* _PROBLEM_:
Please write out only the lines from the line with "Poder no dado -> Hela uma pessoa, 3D2 de vida" to the line with "<Strong> Light Vehicle", inclusive, exactly as they stand below, without the pictures.

(Records from a collection)
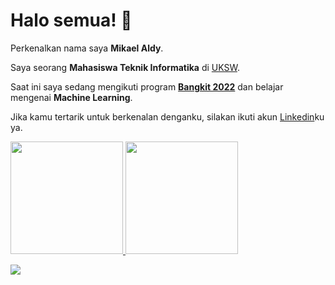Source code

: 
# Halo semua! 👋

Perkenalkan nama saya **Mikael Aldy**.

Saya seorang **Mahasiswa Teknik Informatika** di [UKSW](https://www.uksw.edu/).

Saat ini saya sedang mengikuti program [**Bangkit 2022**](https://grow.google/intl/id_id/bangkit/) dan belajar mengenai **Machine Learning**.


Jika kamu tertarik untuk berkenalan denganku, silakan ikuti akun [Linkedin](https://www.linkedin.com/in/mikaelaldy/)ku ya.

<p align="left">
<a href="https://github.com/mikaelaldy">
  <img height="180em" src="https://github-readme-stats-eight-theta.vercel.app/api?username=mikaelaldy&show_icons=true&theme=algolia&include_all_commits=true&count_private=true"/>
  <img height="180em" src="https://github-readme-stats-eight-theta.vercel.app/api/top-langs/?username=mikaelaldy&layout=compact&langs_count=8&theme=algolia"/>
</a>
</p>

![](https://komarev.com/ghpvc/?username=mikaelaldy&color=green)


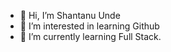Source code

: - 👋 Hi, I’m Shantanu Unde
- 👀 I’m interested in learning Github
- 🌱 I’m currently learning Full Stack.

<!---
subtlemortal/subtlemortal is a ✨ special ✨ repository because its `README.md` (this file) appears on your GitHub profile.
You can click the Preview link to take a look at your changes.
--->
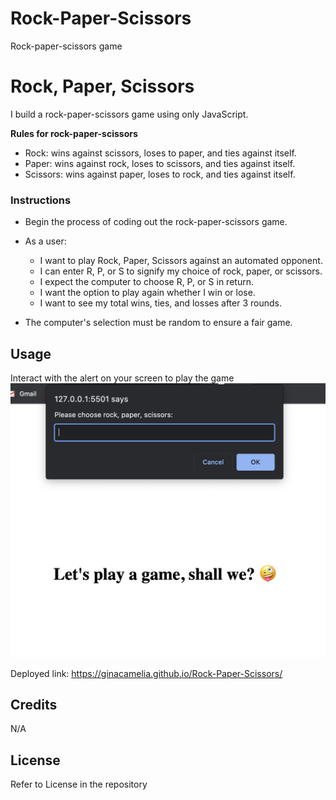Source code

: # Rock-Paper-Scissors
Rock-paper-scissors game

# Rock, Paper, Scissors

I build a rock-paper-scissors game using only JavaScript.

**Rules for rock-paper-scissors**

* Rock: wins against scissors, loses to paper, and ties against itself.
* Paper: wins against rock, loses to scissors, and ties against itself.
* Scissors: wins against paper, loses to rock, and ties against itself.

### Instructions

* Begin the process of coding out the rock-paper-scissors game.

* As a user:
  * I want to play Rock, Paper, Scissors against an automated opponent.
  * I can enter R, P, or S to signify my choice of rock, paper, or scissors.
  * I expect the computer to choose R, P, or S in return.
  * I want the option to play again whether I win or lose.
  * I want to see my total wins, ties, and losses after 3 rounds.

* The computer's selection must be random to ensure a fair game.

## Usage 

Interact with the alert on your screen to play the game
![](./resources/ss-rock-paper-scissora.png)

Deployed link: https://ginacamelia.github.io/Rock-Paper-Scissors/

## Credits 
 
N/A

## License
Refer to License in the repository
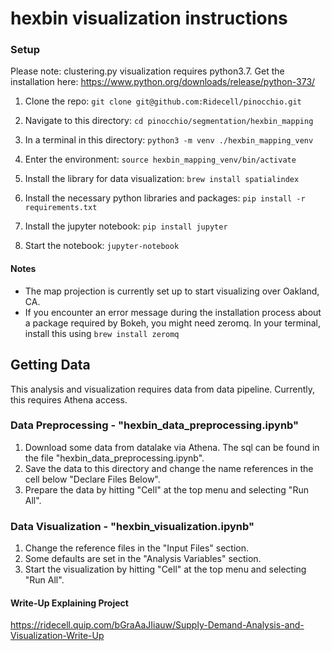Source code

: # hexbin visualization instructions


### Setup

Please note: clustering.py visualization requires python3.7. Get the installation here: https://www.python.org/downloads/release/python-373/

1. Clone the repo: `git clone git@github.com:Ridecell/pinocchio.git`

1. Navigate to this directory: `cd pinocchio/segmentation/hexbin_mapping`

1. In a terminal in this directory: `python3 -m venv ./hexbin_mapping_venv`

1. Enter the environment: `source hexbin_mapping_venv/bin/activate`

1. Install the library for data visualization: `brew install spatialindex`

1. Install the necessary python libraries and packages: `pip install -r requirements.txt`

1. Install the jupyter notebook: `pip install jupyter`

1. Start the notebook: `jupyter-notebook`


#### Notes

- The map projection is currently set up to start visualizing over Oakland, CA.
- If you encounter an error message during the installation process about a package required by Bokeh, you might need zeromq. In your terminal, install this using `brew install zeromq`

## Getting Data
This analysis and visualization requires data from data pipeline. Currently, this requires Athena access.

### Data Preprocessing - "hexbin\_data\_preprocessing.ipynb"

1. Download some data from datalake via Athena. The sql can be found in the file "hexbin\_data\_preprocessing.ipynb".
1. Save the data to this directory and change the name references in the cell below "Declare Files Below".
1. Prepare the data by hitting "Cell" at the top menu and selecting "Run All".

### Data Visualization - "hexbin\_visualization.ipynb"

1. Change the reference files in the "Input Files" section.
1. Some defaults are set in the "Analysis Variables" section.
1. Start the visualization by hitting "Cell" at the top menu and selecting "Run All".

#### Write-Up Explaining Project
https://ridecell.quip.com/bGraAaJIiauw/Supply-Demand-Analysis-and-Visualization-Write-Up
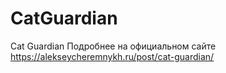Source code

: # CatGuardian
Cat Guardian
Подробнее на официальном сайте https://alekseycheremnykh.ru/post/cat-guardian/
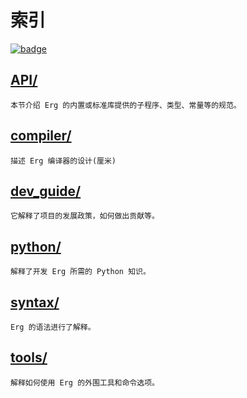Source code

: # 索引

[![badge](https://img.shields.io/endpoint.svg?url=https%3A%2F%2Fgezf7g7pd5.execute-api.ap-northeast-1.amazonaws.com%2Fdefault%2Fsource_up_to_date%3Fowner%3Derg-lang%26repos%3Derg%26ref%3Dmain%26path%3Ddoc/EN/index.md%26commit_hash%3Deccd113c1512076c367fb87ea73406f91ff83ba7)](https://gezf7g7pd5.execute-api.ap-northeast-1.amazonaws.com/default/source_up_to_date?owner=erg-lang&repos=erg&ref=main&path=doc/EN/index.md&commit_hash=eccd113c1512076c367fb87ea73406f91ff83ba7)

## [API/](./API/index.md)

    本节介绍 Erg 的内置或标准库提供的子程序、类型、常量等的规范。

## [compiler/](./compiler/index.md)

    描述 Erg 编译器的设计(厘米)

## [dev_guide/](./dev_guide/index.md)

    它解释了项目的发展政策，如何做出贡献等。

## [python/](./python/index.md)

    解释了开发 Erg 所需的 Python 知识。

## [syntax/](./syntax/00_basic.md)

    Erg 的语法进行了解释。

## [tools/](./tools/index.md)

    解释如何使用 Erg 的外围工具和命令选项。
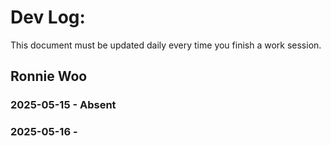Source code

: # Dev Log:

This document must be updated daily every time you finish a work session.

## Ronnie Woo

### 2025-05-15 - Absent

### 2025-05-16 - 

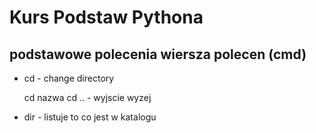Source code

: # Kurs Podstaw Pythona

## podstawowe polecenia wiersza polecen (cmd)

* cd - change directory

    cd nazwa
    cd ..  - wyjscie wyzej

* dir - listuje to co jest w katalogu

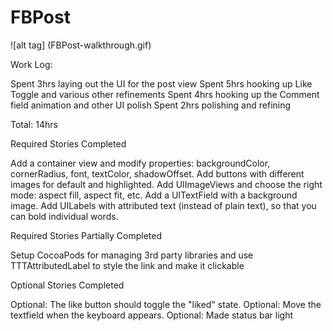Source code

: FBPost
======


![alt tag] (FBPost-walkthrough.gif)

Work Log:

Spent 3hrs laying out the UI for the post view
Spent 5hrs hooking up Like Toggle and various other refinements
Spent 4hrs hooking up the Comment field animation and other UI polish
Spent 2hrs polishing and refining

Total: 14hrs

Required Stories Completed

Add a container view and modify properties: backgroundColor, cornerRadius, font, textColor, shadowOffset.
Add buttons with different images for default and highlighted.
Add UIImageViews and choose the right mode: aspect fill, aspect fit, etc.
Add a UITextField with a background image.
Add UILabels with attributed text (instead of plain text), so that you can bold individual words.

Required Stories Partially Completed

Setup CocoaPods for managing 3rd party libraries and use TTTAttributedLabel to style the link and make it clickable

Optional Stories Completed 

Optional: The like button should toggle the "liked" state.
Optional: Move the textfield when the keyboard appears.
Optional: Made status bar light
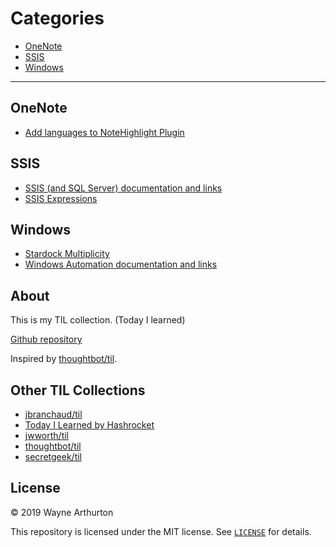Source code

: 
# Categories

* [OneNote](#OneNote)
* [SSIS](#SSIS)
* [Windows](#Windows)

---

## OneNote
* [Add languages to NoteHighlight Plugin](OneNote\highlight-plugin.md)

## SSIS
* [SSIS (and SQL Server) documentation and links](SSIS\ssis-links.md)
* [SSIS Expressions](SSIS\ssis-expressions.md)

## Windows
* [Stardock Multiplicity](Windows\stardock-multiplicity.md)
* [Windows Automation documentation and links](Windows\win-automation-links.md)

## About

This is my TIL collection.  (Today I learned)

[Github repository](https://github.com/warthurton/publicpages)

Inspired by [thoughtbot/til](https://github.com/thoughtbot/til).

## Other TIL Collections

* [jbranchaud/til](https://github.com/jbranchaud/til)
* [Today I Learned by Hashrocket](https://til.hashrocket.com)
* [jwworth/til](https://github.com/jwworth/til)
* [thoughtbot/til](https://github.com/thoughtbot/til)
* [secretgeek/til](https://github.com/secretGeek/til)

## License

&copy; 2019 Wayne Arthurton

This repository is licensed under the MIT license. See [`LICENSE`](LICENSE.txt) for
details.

--

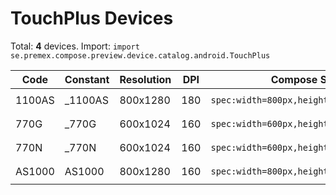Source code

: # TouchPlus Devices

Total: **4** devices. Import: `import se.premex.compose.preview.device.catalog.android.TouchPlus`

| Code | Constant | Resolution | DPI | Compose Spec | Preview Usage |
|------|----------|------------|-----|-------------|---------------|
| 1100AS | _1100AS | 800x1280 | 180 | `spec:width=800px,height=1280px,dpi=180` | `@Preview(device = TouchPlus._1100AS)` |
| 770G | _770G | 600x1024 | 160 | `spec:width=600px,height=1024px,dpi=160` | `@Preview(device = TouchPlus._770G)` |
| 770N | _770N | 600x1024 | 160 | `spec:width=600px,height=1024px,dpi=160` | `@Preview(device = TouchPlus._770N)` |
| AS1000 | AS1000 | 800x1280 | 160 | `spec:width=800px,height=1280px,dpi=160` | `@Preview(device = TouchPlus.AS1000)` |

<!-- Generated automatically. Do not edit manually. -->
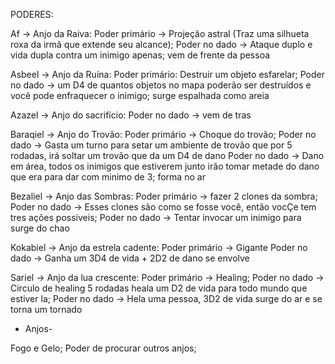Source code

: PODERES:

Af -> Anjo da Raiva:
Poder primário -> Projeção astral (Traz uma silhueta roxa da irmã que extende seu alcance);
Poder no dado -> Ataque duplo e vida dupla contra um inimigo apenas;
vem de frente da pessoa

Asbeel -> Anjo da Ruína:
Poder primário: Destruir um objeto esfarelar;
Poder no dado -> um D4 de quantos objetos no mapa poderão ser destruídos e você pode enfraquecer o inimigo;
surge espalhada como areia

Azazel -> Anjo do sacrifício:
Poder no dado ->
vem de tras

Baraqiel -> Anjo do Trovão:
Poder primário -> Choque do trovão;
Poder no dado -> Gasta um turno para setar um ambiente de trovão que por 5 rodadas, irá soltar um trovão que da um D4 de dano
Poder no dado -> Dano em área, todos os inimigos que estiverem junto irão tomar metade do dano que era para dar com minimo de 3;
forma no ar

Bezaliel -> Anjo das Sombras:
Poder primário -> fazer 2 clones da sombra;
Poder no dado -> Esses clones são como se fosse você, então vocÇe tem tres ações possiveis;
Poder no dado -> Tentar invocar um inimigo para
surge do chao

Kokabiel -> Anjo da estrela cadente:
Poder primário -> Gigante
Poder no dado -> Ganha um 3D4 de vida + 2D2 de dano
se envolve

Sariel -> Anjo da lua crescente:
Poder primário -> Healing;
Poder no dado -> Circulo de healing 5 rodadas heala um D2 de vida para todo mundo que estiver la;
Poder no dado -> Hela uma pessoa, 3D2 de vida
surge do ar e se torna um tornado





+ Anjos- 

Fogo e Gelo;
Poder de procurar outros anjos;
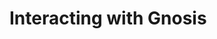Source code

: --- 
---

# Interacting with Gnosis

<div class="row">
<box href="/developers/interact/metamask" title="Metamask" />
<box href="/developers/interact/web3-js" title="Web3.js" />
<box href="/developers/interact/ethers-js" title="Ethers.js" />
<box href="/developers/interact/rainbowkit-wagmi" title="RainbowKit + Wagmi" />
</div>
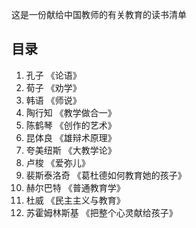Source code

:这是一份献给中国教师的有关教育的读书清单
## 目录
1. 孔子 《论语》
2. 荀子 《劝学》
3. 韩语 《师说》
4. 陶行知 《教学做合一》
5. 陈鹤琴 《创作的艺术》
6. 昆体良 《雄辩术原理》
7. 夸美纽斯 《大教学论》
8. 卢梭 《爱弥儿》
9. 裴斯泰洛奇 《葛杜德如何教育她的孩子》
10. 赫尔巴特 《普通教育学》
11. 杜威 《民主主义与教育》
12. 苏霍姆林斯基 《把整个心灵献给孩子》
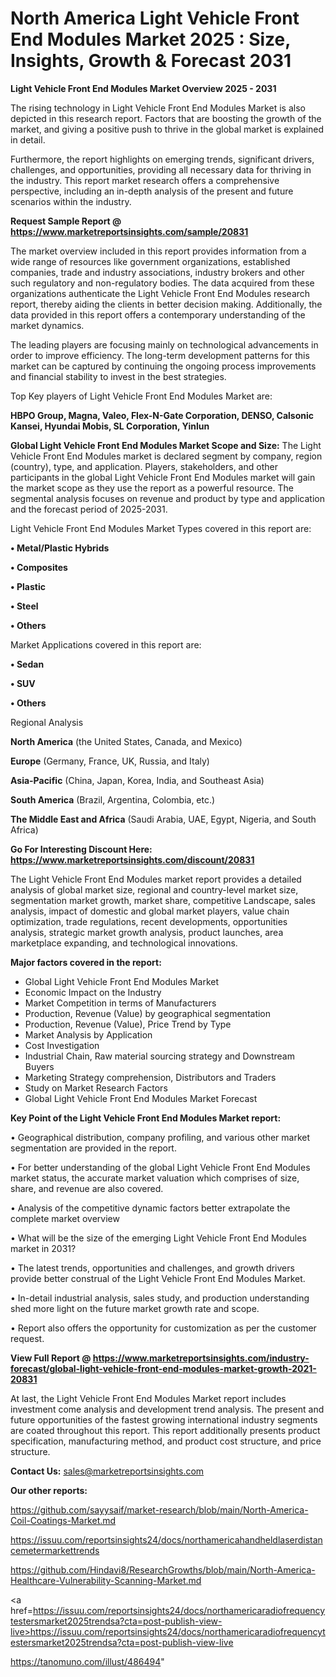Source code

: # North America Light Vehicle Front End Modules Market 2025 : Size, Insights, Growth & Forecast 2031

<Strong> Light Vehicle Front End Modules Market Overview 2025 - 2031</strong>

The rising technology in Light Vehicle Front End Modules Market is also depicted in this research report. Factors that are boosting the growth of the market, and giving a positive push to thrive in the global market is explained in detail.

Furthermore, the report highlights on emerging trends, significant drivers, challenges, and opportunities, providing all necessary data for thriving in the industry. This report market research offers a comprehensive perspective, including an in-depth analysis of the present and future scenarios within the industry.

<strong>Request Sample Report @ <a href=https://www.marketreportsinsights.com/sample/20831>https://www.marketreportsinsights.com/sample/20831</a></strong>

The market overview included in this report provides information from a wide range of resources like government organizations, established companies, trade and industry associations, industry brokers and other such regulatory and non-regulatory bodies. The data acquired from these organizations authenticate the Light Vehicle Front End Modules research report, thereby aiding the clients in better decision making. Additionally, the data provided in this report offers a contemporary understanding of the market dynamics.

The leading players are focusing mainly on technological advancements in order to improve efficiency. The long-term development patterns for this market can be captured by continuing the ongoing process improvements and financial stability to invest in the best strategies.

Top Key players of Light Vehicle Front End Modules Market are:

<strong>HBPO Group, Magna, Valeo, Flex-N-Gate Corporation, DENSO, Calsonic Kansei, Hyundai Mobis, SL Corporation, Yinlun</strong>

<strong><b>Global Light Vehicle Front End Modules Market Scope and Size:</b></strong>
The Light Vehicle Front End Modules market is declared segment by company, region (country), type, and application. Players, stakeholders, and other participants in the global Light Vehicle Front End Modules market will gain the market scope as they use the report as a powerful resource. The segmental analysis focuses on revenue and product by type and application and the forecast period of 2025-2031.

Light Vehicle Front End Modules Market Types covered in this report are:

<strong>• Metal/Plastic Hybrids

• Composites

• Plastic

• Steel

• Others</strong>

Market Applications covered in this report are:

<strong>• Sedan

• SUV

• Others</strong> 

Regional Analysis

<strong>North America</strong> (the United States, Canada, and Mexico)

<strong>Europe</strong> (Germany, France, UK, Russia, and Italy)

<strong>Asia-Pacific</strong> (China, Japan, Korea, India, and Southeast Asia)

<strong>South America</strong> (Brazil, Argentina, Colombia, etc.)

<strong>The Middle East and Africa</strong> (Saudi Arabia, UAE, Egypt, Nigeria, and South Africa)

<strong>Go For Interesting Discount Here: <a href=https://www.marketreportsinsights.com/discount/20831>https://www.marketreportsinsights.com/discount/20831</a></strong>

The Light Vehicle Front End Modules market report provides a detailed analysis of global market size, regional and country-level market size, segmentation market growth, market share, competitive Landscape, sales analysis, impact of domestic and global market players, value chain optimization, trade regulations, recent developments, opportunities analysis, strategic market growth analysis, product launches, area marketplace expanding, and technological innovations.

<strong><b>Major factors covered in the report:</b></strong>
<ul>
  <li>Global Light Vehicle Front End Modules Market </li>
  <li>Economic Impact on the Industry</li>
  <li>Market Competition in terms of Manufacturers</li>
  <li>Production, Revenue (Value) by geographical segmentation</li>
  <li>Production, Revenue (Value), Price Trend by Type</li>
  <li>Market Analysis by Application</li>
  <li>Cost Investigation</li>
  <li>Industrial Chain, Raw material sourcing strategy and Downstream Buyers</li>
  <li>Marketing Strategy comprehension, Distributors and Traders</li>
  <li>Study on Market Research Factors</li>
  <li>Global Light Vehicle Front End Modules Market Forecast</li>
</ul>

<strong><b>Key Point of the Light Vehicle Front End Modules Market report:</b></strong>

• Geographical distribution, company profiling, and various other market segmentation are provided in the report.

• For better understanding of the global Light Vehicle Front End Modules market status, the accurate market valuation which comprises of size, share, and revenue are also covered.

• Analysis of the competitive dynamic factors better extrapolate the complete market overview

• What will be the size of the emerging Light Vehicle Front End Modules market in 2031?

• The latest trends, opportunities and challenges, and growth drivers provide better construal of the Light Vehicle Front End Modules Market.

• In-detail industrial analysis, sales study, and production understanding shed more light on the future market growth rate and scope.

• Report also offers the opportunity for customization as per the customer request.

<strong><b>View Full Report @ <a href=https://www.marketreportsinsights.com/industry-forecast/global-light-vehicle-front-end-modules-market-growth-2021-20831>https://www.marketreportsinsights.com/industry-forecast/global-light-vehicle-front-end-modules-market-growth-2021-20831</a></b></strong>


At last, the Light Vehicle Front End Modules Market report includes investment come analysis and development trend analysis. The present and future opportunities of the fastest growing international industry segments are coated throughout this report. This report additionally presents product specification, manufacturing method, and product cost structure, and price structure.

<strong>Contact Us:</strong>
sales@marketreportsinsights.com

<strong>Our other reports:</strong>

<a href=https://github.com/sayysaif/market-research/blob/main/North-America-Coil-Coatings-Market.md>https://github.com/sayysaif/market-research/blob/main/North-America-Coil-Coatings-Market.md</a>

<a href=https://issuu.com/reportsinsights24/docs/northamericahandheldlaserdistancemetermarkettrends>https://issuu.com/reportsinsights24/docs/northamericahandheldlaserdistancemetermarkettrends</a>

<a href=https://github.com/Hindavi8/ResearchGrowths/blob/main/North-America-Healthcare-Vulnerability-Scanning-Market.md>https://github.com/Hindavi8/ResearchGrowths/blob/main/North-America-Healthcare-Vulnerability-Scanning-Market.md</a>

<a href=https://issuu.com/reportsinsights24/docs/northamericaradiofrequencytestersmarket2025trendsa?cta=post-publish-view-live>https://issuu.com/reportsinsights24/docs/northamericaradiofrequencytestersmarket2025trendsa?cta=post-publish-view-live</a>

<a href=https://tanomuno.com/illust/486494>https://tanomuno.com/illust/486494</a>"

==

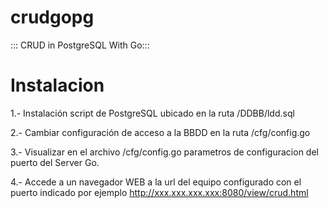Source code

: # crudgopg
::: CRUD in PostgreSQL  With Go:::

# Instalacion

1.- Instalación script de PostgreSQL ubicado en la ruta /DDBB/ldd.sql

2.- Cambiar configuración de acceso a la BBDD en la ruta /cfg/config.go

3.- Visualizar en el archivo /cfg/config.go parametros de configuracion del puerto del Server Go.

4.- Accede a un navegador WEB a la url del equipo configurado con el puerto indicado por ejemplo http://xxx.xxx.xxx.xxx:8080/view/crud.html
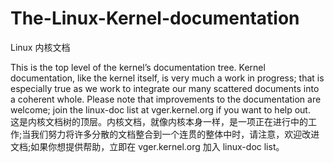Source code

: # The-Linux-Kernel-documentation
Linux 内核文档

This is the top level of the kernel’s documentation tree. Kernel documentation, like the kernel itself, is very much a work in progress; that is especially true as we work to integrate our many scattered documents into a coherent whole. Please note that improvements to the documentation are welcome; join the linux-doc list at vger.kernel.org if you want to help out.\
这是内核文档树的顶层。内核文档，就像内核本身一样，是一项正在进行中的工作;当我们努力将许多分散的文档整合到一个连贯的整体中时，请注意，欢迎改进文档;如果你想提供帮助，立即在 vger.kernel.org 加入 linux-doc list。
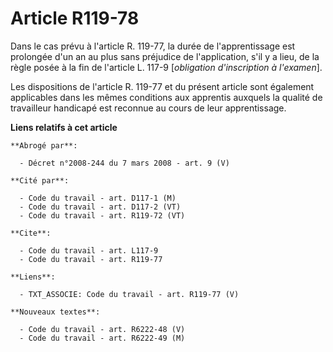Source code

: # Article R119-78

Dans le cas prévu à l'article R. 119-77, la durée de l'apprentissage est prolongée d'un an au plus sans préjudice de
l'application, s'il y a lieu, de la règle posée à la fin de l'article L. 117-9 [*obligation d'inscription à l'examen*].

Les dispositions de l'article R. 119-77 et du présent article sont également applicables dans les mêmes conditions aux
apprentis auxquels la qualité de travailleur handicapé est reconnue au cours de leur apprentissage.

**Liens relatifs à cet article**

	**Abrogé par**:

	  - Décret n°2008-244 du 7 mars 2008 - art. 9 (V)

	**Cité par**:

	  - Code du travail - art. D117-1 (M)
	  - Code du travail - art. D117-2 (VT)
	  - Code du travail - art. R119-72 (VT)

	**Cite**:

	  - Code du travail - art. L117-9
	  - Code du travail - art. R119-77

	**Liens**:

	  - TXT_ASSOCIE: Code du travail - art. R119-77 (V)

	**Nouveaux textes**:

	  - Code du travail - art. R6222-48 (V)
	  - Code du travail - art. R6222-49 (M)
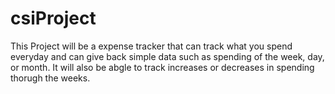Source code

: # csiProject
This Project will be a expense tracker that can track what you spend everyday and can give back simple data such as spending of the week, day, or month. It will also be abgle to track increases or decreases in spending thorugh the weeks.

* _EXPECTED OUTPUT_:
Poder no dado -> Hela uma pessoa, 3D2 de vida
surge do ar e se torna um tornado





+ Anjos- 

Fogo e Gelo;
Poder de procurar outros anjos;
Source code

: --- 
---

# Interacting with Gnosis

<div class="row">
<box href="/developers/interact/metamask" title="Metamask" />
<box href="/developers/interact/web3-js" title="Web3.js" />
<box href="/developers/interact/ethers-js" title="Ethers.js" />
<box href="/developers/interact/rainbowkit-wagmi" title="RainbowKit + Wagmi" />
</div>
Source code

:这是一份献给中国教师的有关教育的读书清单
## 目录
1. 孔子 《论语》
2. 荀子 《劝学》
3. 韩语 《师说》
4. 陶行知 《教学做合一》
5. 陈鹤琴 《创作的艺术》
6. 昆体良 《雄辩术原理》
7. 夸美纽斯 《大教学论》
8. 卢梭 《爱弥儿》
9. 裴斯泰洛奇 《葛杜德如何教育她的孩子》
10. 赫尔巴特 《普通教育学》
11. 杜威 《民主主义与教育》
12. 苏霍姆林斯基 《把整个心灵献给孩子》
Source code

: # North America Light Vehicle Front End Modules Market 2025 : Size, Insights, Growth & Forecast 2031

<Strong> Light Vehicle Front End Modules Market Overview 2025 - 2031</strong>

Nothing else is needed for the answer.